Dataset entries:
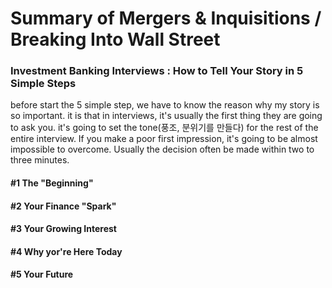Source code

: # Summary of Mergers & Inquisitions / Breaking Into Wall Street 

### Investment Banking Interviews : How to Tell Your Story in 5 Simple Steps

before start the 5 simple step, we have to know the reason why my story is so important. it is that in interviews, it's usually the first thing they are going to ask you. it's going to set the tone(풍조, 분위기를 만들다) for the rest of the entire interview. If you make a poor first impression, it's going to be almost impossible to overcome. Usually the decision often be made within two to three minutes. 

#### #1 The "Beginning"

#### #2 Your Finance "Spark"

#### #3 Your Growing Interest

#### #4 Why yor're Here Today

#### #5 Your Future



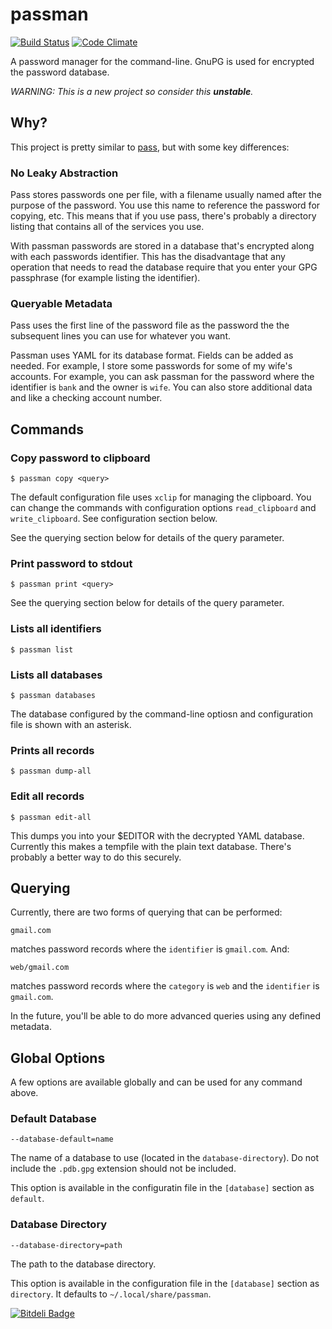 # passman

[![Build Status](https://travis-ci.org/manicolosi/passman.png?branch=master)](https://travis-ci.org/manicolosi/passman)
[![Code Climate](https://codeclimate.com/github/manicolosi/passman.png)](https://codeclimate.com/github/manicolosi/passman)

A password manager for the command-line. GnuPG is used for encrypted the
password database.

*WARNING: This is a new project so consider this <strong>unstable</strong>.*

## Why?

This project is pretty similar to
[pass](http://www.zx2c4.com/projects/password-store/), but with some key
differences:

### No Leaky Abstraction

Pass stores passwords one per file, with a filename usually named after the
purpose of the password. You use this name to reference the password for
copying, etc. This means that if you use pass, there's probably a directory
listing that contains all of the services you use.

With passman passwords are stored in a database that's encrypted along with each
passwords identifier. This has the disadvantage that any operation that needs to
read the database require that you enter your GPG passphrase (for example
listing the identifier).

### Queryable Metadata

Pass uses the first line of the password file as the password the the subsequent
lines you can use for whatever you want.

Passman uses YAML for its database format. Fields can be added as needed. For
example, I store some passwords for some of my wife's accounts. For example, you
can ask passman for the password where the identifier is `bank` and the owner is
`wife`. You can also store additional data and like a checking account number.

## Commands

### Copy password to clipboard

`$ passman copy <query>`

The default configuration file uses `xclip` for managing the clipboard. You can
change the commands with configuration options `read_clipboard` and
`write_clipboard`. See configuration section below.

See the querying section below for details of the query parameter.

### Print password to stdout

`$ passman print <query>`

See the querying section below for details of the query parameter.

### Lists all identifiers

`$ passman list`

### Lists all databases

`$ passman databases`

The database configured by the command-line optiosn and configuration file is
shown with an asterisk.

### Prints all records

`$ passman dump-all`

### Edit all records

`$ passman edit-all`

This dumps you into your $EDITOR with the decrypted YAML database. Currently
this makes a tempfile with the plain text database. There's probably a better
way to do this securely.

## Querying

Currently, there are two forms of querying that can be performed:

`gmail.com`

matches password records where the `identifier` is `gmail.com`. And:

`web/gmail.com`

matches password records where the `category` is `web` and the `identifier` is
`gmail.com`.

In the future, you'll be able to do more advanced queries using any defined metadata.

## Global Options

A few options are available globally and can be used for any command above.

### Default Database

`--database-default=name`

The name of a database to use (located in the `database-directory`). Do not include the
`.pdb.gpg` extension should not be included.

This option is available in the configuratin file in the `[database]` section as
`default`.

### Database Directory

`--database-directory=path`

The path to the database directory.

This option is available in the configuration file in the `[database]` section
as `directory`. It defaults to `~/.local/share/passman`.


[![Bitdeli Badge](https://d2weczhvl823v0.cloudfront.net/manicolosi/passman/trend.png)](https://bitdeli.com/free "Bitdeli Badge")

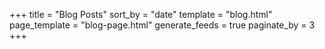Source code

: +++
title = "Blog Posts"
sort_by = "date"
template = "blog.html"
page_template = "blog-page.html"
generate_feeds = true
paginate_by = 3
+++
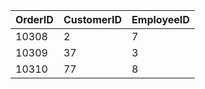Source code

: | OrderID | CustomerID | EmployeeID |
| --- | --- | --- |
| 10308 | 2 | 7 | 
| 10309 | 37 | 3 | 
| 10310 | 77 | 8 |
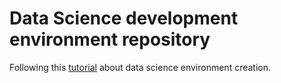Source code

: # Data Science development environment repository
Following this [tutorial](https://towardsdatascience.com/creating-a-solid-data-science-development-environment-60df14ce3a34) about data science environment creation.
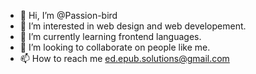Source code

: - 👋 Hi, I’m @Passion-bird
- 👀 I’m interested in web design and web developement.
- 🌱 I’m currently learning frontend languages. 
- 💞️ I’m looking to collaborate on people like me.
- 📫 How to reach me ed.epub.solutions@gmail.com

<!---
i like to do professional creative works. 
--->
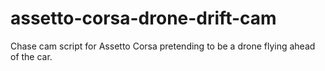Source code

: # assetto-corsa-drone-drift-cam
Chase cam script for Assetto Corsa pretending to be a drone flying ahead of the car.
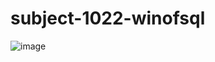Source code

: # subject-1022-winofsql

![image](https://user-images.githubusercontent.com/1501327/138387502-19d0bc7a-3884-43fb-a633-d67a51944aab.png)
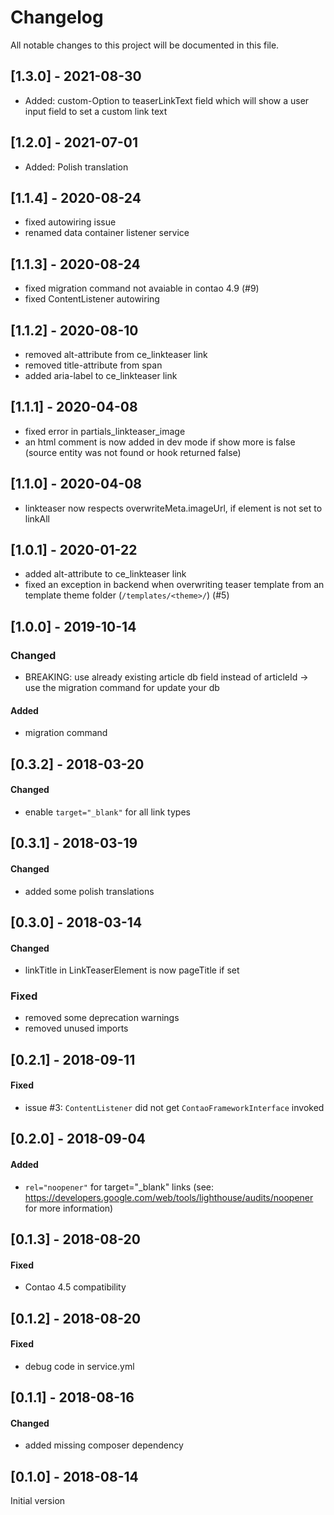 # Changelog
All notable changes to this project will be documented in this file.

## [1.3.0] - 2021-08-30
- Added: custom-Option to teaserLinkText field which will show a user input field to set a custom link text

## [1.2.0] - 2021-07-01
- Added: Polish translation

## [1.1.4] - 2020-08-24
- fixed autowiring issue
- renamed data container listener service

## [1.1.3] - 2020-08-24
- fixed migration command not avaiable in contao 4.9 (#9)
- fixed ContentListener autowiring

## [1.1.2] - 2020-08-10
- removed alt-attribute from ce_linkteaser link
- removed title-attribute from span
- added aria-label to ce_linkteaser link

## [1.1.1] - 2020-04-08
- fixed error in partials_linkteaser_image
- an html comment is now added in dev mode if show more is false (source entity was not found or hook returned false)

## [1.1.0] - 2020-04-08
- linkteaser now respects overwriteMeta.imageUrl, if element is not set to linkAll

## [1.0.1] - 2020-01-22
- added alt-attribute to ce_linkteaser link
- fixed an exception in backend when overwriting teaser template from an template theme folder (`/templates/<theme>/`) (#5)

## [1.0.0] - 2019-10-14

### Changed
* BREAKING: use already existing article db field instead of articleId -> use the migration command for update your db

#### Added
* migration command


## [0.3.2] - 2018-03-20

#### Changed
* enable `target="_blank"` for all link types

## [0.3.1] - 2018-03-19

#### Changed
* added some polish translations

## [0.3.0] - 2018-03-14

#### Changed
* linkTitle in LinkTeaserElement is now pageTitle if set

### Fixed
* removed some deprecation warnings
* removed unused imports

## [0.2.1] - 2018-09-11

#### Fixed
* issue #3: `ContentListener` did not get `ContaoFrameworkInterface` invoked

## [0.2.0] - 2018-09-04

#### Added
* `rel="noopener"` for target="_blank" links (see: https://developers.google.com/web/tools/lighthouse/audits/noopener for more information)

## [0.1.3] - 2018-08-20

#### Fixed
* Contao 4.5 compatibility

## [0.1.2] - 2018-08-20

#### Fixed
* debug code in service.yml

## [0.1.1] - 2018-08-16

#### Changed
* added missing composer dependency

## [0.1.0] - 2018-08-14

Initial version


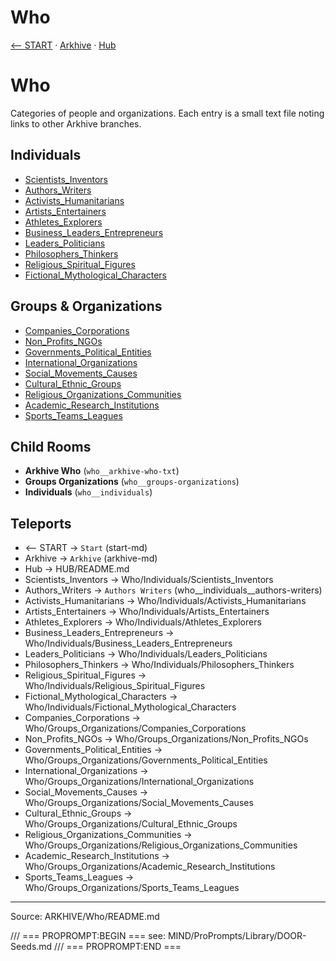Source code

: # Who

[⟵ START](../../START.md) · [Arkhive](../Arkhive.md) · [Hub](../../HUB/README.md)

# Who

Categories of people and organizations. Each entry is a small text file noting links to other Arkhive branches.

## Individuals
- [Scientists_Inventors](Individuals/Scientists_Inventors)
- [Authors_Writers](Individuals/Authors_Writers)
- [Activists_Humanitarians](Individuals/Activists_Humanitarians)
- [Artists_Entertainers](Individuals/Artists_Entertainers)
- [Athletes_Explorers](Individuals/Athletes_Explorers)
- [Business_Leaders_Entrepreneurs](Individuals/Business_Leaders_Entrepreneurs)
- [Leaders_Politicians](Individuals/Leaders_Politicians)
- [Philosophers_Thinkers](Individuals/Philosophers_Thinkers)
- [Religious_Spiritual_Figures](Individuals/Religious_Spiritual_Figures)
- [Fictional_Mythological_Characters](Individuals/Fictional_Mythological_Characters)

## Groups & Organizations
- [Companies_Corporations](Groups_Organizations/Companies_Corporations)
- [Non_Profits_NGOs](Groups_Organizations/Non_Profits_NGOs)
- [Governments_Political_Entities](Groups_Organizations/Governments_Political_Entities)
- [International_Organizations](Groups_Organizations/International_Organizations)
- [Social_Movements_Causes](Groups_Organizations/Social_Movements_Causes)
- [Cultural_Ethnic_Groups](Groups_Organizations/Cultural_Ethnic_Groups)
- [Religious_Organizations_Communities](Groups_Organizations/Religious_Organizations_Communities)
- [Academic_Research_Institutions](Groups_Organizations/Academic_Research_Institutions)
- [Sports_Teams_Leagues](Groups_Organizations/Sports_Teams_Leagues)

## Child Rooms
- **Arkhive Who** (`who__arkhive-who-txt`)
- **Groups Organizations** (`who__groups-organizations`)
- **Individuals** (`who__individuals`)

## Teleports
- ⟵ START → `Start` (start-md)
- Arkhive → `Arkhive` (arkhive-md)
- Hub → HUB/README.md
- Scientists_Inventors → Who/Individuals/Scientists_Inventors
- Authors_Writers → `Authors Writers` (who__individuals__authors-writers)
- Activists_Humanitarians → Who/Individuals/Activists_Humanitarians
- Artists_Entertainers → Who/Individuals/Artists_Entertainers
- Athletes_Explorers → Who/Individuals/Athletes_Explorers
- Business_Leaders_Entrepreneurs → Who/Individuals/Business_Leaders_Entrepreneurs
- Leaders_Politicians → Who/Individuals/Leaders_Politicians
- Philosophers_Thinkers → Who/Individuals/Philosophers_Thinkers
- Religious_Spiritual_Figures → Who/Individuals/Religious_Spiritual_Figures
- Fictional_Mythological_Characters → Who/Individuals/Fictional_Mythological_Characters
- Companies_Corporations → Who/Groups_Organizations/Companies_Corporations
- Non_Profits_NGOs → Who/Groups_Organizations/Non_Profits_NGOs
- Governments_Political_Entities → Who/Groups_Organizations/Governments_Political_Entities
- International_Organizations → Who/Groups_Organizations/International_Organizations
- Social_Movements_Causes → Who/Groups_Organizations/Social_Movements_Causes
- Cultural_Ethnic_Groups → Who/Groups_Organizations/Cultural_Ethnic_Groups
- Religious_Organizations_Communities → Who/Groups_Organizations/Religious_Organizations_Communities
- Academic_Research_Institutions → Who/Groups_Organizations/Academic_Research_Institutions
- Sports_Teams_Leagues → Who/Groups_Organizations/Sports_Teams_Leagues

---
Source: ARKHIVE/Who/README.md

/// === PROPROMPT:BEGIN ===
see: MIND/ProPrompts/Library/DOOR-Seeds.md
/// === PROPROMPT:END ===
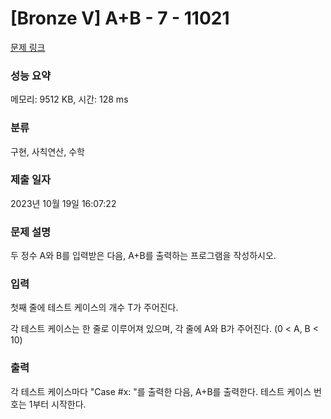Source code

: # [Bronze V] A+B - 7 - 11021

[문제 링크](https://www.acmicpc.net/problem/11021)

### 성능 요약

메모리: 9512 KB, 시간: 128 ms

### 분류

구현, 사칙연산, 수학

### 제출 일자

2023년 10월 19일 16:07:22

### 문제 설명

<p>두 정수 A와 B를 입력받은 다음, A+B를 출력하는 프로그램을 작성하시오.</p>

### 입력

 <p>첫째 줄에 테스트 케이스의 개수 T가 주어진다.</p>

<p>각 테스트 케이스는 한 줄로 이루어져 있으며, 각 줄에 A와 B가 주어진다. (0 < A, B < 10)</p>

### 출력

 <p>각 테스트 케이스마다 "Case #x: "를 출력한 다음, A+B를 출력한다. 테스트 케이스 번호는 1부터 시작한다.</p>
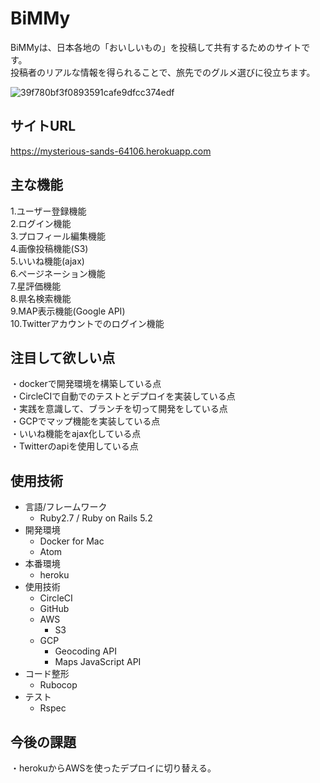 # BiMMy

BiMMyは、日本各地の「おいしいもの」を投稿して共有するためのサイトです。  
投稿者のリアルな情報を得られることで、旅先でのグルメ選びに役立ちます。   

![39f780bf3f0893591cafe9dfcc374edf](https://user-images.githubusercontent.com/50498102/67700338-2124b880-f9f1-11e9-9628-badf2e12faf3.jpg)


## サイトURL
https://mysterious-sands-64106.herokuapp.com

## 主な機能

1.ユーザー登録機能  
2.ログイン機能  
3.プロフィール編集機能  
4.画像投稿機能(S3)  
5.いいね機能(ajax)  
6.ページネーション機能  
7.星評価機能  
8.県名検索機能  
9.MAP表示機能(Google API)  
10.Twitterアカウントでのログイン機能  

## 注目して欲しい点
・dockerで開発環境を構築している点  
・CircleCIで自動でのテストとデプロイを実装している点  
・実践を意識して、ブランチを切って開発をしている点  
・GCPでマップ機能を実装している点  
・いいね機能をajax化している点  
・Twitterのapiを使用している点  

## 使用技術
- 言語/フレームワーク
    - Ruby2.7 / Ruby on Rails 5.2
- 開発環境
    - Docker for Mac
    - Atom
- 本番環境
    - heroku
- 使用技術
    - CircleCI
    - GitHub
    - AWS
        - S3
    - GCP
        - Geocoding API
        - Maps JavaScript API
- コード整形
    - Rubocop
- テスト
    - Rspec

## 今後の課題
・herokuからAWSを使ったデプロイに切り替える。
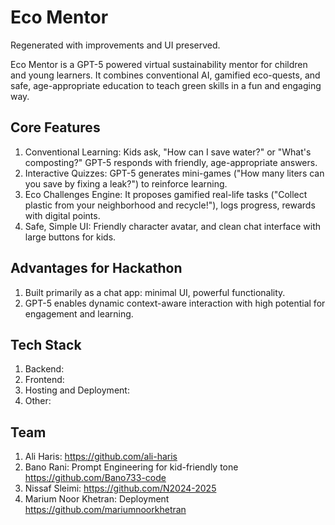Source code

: # Eco Mentor

Regenerated with improvements and UI preserved.

Eco Mentor is a GPT-5 powered virtual sustainability mentor for children and young learners. It combines conventional AI, gamified eco-quests, and safe, age-appropriate education to teach green skills in a fun and engaging way.

## Core Features
1. Conventional Learning: Kids ask, "How can I save water?" or "What's composting?" GPT-5 responds with friendly, age-appropriate answers.
2. Interactive Quizzes: GPT-5 generates mini-games ("How many liters can you save by fixing a leak?") to reinforce learning.
3. Eco Challenges Engine: It proposes gamified real-life tasks ("Collect plastic from your neighborhood and recycle!"), logs progress, rewards with digital points.
4. Safe, Simple UI: Friendly character avatar, and clean chat interface with large buttons for kids.

## Advantages for Hackathon
1. Built primarily as a chat app: minimal UI, powerful functionality.
2. GPT-5 enables dynamic context-aware interaction with high potential for engagement and learning.

## Tech Stack
1. Backend:
2. Frontend:
3. Hosting and Deployment:
4. Other:

## Team
1. Ali Haris:
   https://github.com/ali-haris
2. Bano Rani: Prompt Engineering for kid-friendly tone
   https://github.com/Bano733-code
3. Nissaf Sleimi:
   https://github.com/N2024-2025
4. Marium Noor Khetran: Deployment
   https://github.com/mariumnoorkhetran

=== What you have to do ===
Output the records above as they stand, from the first line to the line with "lines you can use for whatever you want.", inclusive, and exclude the pictures.

=== Answer to the problem ===
Source code

: # Summary of Mergers & Inquisitions / Breaking Into Wall Street 

### Investment Banking Interviews : How to Tell Your Story in 5 Simple Steps

before start the 5 simple step, we have to know the reason why my story is so important. it is that in interviews, it's usually the first thing they are going to ask you. it's going to set the tone(풍조, 분위기를 만들다) for the rest of the entire interview. If you make a poor first impression, it's going to be almost impossible to overcome. Usually the decision often be made within two to three minutes. 

#### #1 The "Beginning"

#### #2 Your Finance "Spark"

#### #3 Your Growing Interest

#### #4 Why yor're Here Today

#### #5 Your Future



 # passman

[![Build Status](https://travis-ci.org/manicolosi/passman.png?branch=master)](https://travis-ci.org/manicolosi/passman)
[![Code Climate](https://codeclimate.com/github/manicolosi/passman.png)](https://codeclimate.com/github/manicolosi/passman)

A password manager for the command-line. GnuPG is used for encrypted the
password database.

*WARNING: This is a new project so consider this <strong>unstable</strong>.*

## Why?

This project is pretty similar to
[pass](http://www.zx2c4.com/projects/password-store/), but with some key
differences:

### No Leaky Abstraction

Pass stores passwords one per file, with a filename usually named after the
purpose of the password. You use this name to reference the password for
copying, etc. This means that if you use pass, there's probably a directory
listing that contains all of the services you use.

With passman passwords are stored in a database that's encrypted along with each
passwords identifier. This has the disadvantage that any operation that needs to
read the database require that you enter your GPG passphrase (for example
listing the identifier).

### Queryable Metadata

Pass uses the first line of the password file as the password the the subsequent
lines you can use for whatever you want.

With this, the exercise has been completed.